Trois ans avant que Debussy entendît le prélude du Vaisseau fantôme, le Sarrois Gouvy écrivait sa grande Sonate en ré mineur Op.66. (1876). Avec elle, le programme de ce soir rejoint celui donné par les mêmes artistes au Conservatorio Benedetto Marcello de Venise, le 21 avril dernier, dans le cadre du passionnant festival Théodore Gouvy, entre France et Allemagne, conçu par le Centre de musique romantique française, auquel ces pages ont fait écho il y a peu [lire nos chronique du 17 mai et du 19 mai 2013]. Indiqué à 104 à la croche, un Largo maestoso en introduit l’écoute dans un grand élan qui regarde du côté de la pompe française baroque, mais où l’on rencontre aussi la coiffure et le menton d’Anton Rubinstein, mâtiné d’un recueillement lisztien un rien pontifiant.

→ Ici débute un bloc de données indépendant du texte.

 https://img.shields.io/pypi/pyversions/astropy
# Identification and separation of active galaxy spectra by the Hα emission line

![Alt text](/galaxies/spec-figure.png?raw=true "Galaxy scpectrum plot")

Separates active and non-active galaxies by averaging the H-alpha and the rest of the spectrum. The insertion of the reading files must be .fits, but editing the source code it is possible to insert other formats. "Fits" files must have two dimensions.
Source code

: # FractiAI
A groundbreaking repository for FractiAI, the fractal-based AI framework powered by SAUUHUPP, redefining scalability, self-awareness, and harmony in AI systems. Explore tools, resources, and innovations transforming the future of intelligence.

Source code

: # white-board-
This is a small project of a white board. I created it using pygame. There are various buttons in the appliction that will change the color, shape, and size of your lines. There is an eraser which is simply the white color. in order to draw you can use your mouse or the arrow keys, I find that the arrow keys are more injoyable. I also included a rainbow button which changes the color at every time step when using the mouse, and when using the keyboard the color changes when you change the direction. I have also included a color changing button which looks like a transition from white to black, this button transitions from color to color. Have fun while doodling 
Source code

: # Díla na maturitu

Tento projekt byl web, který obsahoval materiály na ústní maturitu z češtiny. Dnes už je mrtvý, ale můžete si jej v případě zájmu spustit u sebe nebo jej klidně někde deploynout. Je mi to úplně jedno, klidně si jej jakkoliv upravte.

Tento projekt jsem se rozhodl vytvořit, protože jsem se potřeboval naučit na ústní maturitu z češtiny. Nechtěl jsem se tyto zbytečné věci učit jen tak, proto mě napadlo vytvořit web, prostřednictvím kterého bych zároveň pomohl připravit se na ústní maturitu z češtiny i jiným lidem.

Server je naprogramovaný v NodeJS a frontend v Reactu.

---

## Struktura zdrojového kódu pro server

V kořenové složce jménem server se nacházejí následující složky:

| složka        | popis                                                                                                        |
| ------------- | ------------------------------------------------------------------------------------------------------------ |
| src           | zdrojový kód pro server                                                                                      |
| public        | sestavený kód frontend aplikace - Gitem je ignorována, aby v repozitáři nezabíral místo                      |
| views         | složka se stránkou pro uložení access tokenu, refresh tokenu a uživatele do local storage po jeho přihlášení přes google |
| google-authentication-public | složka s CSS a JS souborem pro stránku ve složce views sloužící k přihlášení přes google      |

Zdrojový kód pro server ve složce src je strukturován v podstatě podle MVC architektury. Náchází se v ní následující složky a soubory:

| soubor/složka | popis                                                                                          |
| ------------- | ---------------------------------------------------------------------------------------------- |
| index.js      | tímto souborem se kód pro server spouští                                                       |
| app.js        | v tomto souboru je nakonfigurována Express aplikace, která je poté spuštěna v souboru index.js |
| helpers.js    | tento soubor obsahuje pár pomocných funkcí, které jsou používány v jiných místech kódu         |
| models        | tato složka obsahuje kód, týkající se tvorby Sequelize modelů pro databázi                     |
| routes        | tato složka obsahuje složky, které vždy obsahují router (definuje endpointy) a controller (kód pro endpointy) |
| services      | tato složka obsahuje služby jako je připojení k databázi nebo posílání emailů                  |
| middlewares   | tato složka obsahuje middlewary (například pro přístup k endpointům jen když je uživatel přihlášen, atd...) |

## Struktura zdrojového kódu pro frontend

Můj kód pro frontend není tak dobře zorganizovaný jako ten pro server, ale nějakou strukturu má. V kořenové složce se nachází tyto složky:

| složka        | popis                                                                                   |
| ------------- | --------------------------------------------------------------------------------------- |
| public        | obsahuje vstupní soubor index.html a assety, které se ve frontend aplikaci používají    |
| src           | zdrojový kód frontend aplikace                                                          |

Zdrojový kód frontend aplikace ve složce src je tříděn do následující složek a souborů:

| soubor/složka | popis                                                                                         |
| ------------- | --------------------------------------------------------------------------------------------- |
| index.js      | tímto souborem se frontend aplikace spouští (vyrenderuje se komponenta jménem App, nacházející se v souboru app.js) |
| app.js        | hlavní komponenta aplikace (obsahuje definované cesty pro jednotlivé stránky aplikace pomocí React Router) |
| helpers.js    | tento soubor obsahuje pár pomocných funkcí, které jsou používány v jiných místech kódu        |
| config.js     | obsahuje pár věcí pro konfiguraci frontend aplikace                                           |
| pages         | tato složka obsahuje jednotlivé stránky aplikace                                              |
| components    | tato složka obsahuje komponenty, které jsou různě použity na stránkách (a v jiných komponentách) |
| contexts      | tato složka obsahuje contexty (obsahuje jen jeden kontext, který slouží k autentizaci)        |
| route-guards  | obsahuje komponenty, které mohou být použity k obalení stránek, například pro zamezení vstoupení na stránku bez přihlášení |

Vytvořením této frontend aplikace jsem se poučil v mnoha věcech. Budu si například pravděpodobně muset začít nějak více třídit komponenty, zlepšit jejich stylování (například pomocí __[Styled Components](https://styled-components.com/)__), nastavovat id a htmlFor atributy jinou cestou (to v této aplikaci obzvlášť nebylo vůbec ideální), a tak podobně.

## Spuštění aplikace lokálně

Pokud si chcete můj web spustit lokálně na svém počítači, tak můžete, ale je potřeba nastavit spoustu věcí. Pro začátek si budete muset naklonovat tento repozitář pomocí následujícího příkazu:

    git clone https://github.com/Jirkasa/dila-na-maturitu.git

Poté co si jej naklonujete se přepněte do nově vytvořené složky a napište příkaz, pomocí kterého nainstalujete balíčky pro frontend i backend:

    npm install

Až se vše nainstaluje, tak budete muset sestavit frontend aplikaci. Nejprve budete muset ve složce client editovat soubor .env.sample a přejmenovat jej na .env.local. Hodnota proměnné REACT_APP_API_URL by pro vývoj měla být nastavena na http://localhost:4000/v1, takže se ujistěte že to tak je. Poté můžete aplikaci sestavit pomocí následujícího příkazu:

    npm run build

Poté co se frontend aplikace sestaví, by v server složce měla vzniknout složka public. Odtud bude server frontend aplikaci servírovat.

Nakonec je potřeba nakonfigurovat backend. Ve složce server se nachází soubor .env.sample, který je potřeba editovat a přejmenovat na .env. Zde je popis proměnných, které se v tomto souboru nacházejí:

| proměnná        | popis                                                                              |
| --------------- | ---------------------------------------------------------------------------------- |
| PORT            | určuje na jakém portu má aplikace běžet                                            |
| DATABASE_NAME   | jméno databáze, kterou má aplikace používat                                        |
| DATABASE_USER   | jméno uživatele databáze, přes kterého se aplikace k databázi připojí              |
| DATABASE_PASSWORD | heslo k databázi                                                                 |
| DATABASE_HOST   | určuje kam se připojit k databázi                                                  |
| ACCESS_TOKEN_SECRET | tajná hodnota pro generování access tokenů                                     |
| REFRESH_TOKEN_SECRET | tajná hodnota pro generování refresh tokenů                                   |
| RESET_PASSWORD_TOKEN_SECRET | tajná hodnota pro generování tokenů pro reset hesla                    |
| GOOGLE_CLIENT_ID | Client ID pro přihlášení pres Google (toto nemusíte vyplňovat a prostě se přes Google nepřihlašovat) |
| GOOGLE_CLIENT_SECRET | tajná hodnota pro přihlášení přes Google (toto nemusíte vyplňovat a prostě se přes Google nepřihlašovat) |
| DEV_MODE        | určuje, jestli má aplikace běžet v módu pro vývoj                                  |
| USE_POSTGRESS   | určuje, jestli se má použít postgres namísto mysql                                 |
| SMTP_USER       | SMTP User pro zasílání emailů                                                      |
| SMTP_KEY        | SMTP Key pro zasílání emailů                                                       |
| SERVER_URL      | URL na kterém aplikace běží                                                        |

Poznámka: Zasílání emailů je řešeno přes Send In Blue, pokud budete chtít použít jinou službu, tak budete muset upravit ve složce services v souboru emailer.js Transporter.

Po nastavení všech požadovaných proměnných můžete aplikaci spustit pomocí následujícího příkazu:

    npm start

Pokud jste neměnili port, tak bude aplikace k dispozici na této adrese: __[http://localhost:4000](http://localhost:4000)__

La sicilienne du Tranquillo rappelle Mendelssohn, tandis qu’après une brève réminiscence des premières mesures la grande patinoire des vingt doigts conjugue mélodie rapide et redondante, apparentée au fameux thème Quarantième de Mozart (Symphonie en sol mineur K.550). Un lyrisme un rien salonard habite le mouvement que conclut un ultime retour à l’Ouverture, un rien fruste, cette fois, achevé dans une désertion saisissante, à peine soulignée par une appogiature en triples croches à la manière de la marche funèbre de la Troisième de Beethoven (Symphonie en mi bémol majeur Op.55) ou de la Sonate en si de Liszt.

L’Adagio cantabile recourt à une lumière sombre, à peine coloré d’une inflexion de Lied, dans une respiration généreuse. Il s’agit nettement d’une romance sans parole (Mendelssohn, encore) qui toutefois distille un spleen plus « français » qu’il n’y paraît de prime abord, annonçant même certains effets du symbolisme naissant (« toujours très sourd et mystérieux », comme dit la partition). Enfin, l’œuvre s’achève dans une infernale virevolte (Allegro vivo) dont la facture relativement académique quoique brillante (d’une « lourde légèreté », s’il faut oser) renoue avec le thème redondant du premier épisode. Les redoutables scherzandos radicalisent les effets jusqu’au final più animato d’un goût moins certain, vertigineux et tonitruant.

Retour à 1830, après l’entracte, avec la Symphonie fantastique de Berlioz (précisément Épisode de la vie d’un artiste, symphonie fantastique en cinq parties Op.14) qui en son temps salua la musique de Gouvy. Nous n’entendrons pas la célèbre transcription pour piano de Liszt, mais celle pour deux pianos que signa Jean-François Heisser lui-même. Le chant dépouillé de Rêveries bénéficie du phrasé subtil de Marie-Josèphe Jude, ciselé par les ponctuations farouches d’Heisser. Débarrassée de la virtuosité intrinsèque à la réduction d’un vaste orchestre en deux mains, cette adaptation (et Passions illustre parfaitement ce propos) s’ingénie à faire sonner la symphonie plutôt qu’à écheveler le musicien. Un bal est rondement introduit, l’exécution se penchant ensuite sur le « vrai » sujet dans un rubato un peu excessif. La ténuité des phrasés se joue de l’inévitable côté squelettique de l’exercice, dans la Scène aux champs.

La distance prise d’une table l’autre dans la respiration réinvente étrangement la distorsion des timbres ; sans doute l’auditeur est-il par-devers lui possédé par la manie des reconstitutions instrumentales – à démêler ce qu’il perçoit, ce qu’il veut percevoir, ce qu’il croit avoir perçu, ce qu’il en rêve tout debout, on ne parviendrait pas. Le « dramatisme » de la Marche au supplice s’accommode avantageusement du caractère lapidaire du son et du jeu, soulignant d’autant son effroi dans un savoureux relief. Pour finir, Songe d'une nuit du Sabbat se révèle polychrome, avec son bluffant effet de cloches – « si l’on ne peut trouver deux cloches assez graves […], il vaut mieux employer plusieurs pianos à l’avant-scène. Ils exécuteront alors la partie de cloches en double octave, comme elle est écrite », dit la partition de Berlioz. Aux pianos, les rythmes se conjuguent « goulument » et la fugue gagne un élan fou, par-delà une dynamique plutôt restreinte.